The task =>
Within the records that follow, count the lines containing the string "methods". Reply only with the count.

Input for this task =>
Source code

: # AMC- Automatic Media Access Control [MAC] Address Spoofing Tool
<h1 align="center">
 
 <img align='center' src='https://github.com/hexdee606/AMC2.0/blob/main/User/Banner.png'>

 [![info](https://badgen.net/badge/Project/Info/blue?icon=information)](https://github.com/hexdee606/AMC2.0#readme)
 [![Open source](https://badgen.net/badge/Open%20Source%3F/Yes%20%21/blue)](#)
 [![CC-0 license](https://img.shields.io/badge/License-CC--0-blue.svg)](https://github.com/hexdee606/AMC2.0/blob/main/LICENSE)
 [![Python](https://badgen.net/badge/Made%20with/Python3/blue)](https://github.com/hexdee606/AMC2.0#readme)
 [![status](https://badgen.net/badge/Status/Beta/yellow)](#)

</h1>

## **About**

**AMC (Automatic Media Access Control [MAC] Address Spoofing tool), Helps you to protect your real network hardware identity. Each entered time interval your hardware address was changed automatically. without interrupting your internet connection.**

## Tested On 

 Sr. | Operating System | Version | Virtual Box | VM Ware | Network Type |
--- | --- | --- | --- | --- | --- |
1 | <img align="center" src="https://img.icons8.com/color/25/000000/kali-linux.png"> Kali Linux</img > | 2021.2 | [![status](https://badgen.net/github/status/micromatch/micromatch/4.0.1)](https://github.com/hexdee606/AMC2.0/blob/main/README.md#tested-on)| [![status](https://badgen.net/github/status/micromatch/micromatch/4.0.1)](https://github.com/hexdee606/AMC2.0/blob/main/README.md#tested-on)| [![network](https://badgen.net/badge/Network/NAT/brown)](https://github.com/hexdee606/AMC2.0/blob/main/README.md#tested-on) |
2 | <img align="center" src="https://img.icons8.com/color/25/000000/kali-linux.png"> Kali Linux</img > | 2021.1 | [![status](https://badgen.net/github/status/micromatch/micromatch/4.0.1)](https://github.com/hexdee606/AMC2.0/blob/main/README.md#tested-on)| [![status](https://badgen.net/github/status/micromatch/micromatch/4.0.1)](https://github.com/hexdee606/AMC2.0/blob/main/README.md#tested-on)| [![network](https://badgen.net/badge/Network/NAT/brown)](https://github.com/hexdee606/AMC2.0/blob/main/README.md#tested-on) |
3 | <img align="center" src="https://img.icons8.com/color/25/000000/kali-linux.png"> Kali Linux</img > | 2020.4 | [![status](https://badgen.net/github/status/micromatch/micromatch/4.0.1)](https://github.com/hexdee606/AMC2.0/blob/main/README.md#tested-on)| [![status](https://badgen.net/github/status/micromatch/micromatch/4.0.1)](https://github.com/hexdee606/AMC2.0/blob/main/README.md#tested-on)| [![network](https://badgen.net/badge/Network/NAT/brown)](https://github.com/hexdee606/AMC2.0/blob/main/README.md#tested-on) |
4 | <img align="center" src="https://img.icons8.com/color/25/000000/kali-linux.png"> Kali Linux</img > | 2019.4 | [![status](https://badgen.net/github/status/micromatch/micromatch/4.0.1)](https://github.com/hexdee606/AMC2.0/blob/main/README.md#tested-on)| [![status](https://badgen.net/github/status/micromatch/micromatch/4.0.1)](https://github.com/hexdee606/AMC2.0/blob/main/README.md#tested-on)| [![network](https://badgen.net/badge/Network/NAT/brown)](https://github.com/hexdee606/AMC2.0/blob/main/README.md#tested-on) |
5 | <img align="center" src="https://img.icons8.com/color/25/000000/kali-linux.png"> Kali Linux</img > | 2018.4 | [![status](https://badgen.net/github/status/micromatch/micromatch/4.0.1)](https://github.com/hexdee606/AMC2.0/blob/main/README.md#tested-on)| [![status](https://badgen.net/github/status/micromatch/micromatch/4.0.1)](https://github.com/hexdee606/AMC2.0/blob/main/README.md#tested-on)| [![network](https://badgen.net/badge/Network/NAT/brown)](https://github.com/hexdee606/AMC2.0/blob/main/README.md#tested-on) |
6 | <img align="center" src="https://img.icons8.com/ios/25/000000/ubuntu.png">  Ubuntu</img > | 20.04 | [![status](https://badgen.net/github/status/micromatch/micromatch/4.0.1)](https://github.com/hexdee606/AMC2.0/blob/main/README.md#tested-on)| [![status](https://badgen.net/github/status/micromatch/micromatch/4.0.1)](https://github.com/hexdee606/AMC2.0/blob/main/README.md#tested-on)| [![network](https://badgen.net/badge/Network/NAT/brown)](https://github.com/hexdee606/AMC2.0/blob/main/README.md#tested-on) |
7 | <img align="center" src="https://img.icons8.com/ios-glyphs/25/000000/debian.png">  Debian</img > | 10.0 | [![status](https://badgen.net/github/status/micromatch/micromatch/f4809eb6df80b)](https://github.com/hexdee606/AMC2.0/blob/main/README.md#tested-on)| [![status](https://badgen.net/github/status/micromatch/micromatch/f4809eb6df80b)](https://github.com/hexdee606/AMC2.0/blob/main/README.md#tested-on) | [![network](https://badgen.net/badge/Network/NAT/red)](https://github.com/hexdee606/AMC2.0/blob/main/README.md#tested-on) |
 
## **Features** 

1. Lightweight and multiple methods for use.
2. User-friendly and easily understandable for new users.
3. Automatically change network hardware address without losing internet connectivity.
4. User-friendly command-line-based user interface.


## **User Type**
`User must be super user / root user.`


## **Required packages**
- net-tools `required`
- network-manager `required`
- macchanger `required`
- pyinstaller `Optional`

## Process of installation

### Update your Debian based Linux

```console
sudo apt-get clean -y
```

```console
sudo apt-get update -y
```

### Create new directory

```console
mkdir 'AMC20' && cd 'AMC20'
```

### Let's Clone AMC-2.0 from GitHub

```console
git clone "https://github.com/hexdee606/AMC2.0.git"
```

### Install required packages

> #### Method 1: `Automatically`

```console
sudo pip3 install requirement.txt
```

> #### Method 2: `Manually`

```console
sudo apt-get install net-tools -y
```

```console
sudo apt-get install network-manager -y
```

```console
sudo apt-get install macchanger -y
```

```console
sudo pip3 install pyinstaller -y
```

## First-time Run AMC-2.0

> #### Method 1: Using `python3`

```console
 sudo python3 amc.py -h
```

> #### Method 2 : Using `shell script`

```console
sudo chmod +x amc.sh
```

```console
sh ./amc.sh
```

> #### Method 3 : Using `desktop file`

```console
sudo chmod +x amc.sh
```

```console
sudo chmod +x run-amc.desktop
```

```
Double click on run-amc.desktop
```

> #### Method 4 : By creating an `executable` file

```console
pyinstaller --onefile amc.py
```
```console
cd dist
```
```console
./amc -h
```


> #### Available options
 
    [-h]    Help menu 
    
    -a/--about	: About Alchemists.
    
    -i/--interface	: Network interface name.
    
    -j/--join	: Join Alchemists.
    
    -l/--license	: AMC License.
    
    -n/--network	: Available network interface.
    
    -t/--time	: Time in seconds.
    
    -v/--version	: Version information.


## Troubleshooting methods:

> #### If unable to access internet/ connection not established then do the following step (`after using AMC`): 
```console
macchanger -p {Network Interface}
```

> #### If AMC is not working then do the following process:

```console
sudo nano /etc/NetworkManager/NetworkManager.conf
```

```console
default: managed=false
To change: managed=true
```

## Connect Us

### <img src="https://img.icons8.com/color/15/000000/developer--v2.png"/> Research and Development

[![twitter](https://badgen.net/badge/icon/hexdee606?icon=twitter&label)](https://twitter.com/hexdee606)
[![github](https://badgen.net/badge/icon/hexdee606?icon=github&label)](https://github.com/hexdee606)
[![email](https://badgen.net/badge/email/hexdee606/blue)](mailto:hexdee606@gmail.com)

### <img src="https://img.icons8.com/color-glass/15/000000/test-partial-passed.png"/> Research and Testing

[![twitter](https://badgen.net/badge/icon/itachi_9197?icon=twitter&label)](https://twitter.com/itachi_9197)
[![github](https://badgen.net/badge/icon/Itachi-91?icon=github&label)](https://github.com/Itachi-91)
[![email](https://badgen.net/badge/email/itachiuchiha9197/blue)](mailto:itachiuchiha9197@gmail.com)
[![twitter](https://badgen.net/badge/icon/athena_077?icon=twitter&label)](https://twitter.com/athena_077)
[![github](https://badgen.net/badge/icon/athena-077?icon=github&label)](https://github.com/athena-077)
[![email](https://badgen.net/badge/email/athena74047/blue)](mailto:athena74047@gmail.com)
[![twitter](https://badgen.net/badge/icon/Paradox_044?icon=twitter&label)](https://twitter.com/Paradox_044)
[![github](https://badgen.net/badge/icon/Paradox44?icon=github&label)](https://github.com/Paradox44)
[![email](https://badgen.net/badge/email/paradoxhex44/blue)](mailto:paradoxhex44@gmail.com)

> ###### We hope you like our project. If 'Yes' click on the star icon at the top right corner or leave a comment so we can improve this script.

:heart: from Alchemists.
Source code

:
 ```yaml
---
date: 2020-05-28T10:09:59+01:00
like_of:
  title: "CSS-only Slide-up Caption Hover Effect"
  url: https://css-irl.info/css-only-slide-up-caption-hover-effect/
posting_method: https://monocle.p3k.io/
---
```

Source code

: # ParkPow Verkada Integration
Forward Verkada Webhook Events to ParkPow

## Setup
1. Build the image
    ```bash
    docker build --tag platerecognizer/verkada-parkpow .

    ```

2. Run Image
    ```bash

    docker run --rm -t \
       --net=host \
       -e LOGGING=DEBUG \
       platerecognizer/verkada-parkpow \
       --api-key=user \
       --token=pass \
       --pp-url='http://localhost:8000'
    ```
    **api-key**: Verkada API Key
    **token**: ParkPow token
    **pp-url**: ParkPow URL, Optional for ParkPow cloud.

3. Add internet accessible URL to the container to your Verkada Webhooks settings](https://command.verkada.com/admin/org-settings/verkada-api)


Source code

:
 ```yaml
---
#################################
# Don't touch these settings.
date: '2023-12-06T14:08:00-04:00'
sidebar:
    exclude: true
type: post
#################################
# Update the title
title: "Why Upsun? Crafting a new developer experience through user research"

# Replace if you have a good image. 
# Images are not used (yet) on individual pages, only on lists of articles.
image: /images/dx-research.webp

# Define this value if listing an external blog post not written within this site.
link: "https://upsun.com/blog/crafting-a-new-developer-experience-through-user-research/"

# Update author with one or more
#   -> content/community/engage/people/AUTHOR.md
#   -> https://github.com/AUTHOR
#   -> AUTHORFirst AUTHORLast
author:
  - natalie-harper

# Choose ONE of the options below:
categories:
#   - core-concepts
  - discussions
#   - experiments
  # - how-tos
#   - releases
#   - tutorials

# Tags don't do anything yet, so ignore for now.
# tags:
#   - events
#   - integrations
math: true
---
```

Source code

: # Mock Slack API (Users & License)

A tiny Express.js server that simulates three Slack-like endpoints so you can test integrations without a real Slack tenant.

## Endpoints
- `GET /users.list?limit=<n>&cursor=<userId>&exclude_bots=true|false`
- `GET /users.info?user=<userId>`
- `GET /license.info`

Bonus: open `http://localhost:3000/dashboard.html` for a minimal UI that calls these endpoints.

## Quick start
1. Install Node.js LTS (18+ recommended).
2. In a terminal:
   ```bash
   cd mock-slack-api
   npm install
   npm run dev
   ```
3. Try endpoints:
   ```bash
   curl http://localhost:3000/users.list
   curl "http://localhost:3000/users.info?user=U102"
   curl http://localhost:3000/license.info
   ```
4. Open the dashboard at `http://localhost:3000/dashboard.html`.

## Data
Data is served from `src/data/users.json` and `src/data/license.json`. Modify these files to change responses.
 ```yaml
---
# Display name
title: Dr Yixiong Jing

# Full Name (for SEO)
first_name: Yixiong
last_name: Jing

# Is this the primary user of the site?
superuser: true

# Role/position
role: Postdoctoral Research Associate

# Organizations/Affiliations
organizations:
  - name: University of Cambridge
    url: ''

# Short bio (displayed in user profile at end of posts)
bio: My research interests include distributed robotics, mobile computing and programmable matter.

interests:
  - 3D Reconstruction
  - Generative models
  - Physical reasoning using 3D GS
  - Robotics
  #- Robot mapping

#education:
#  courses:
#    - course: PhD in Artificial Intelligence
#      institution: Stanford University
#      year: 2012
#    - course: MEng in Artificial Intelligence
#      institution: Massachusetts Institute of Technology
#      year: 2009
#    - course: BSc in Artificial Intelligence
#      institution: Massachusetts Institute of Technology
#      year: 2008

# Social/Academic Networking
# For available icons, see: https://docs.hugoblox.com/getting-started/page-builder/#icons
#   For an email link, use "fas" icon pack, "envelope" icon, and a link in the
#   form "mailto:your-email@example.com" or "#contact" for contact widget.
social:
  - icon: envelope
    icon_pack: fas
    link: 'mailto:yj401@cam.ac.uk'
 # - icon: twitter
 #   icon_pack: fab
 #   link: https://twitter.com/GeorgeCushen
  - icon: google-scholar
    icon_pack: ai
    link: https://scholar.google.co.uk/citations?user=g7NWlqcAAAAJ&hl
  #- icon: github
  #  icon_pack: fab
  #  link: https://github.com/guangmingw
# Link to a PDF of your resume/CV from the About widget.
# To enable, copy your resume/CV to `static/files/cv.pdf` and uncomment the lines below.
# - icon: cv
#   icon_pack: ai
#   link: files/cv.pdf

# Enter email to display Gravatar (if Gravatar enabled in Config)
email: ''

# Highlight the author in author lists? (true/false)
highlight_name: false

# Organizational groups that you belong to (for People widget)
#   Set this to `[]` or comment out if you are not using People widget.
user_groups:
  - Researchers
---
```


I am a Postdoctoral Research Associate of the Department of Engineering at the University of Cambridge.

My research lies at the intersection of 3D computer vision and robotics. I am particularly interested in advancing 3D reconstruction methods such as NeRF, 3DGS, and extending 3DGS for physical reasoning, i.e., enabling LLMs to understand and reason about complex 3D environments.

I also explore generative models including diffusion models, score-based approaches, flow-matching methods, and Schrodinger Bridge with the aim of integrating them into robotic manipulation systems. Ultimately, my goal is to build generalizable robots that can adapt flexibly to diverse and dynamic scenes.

Output of the task =>
4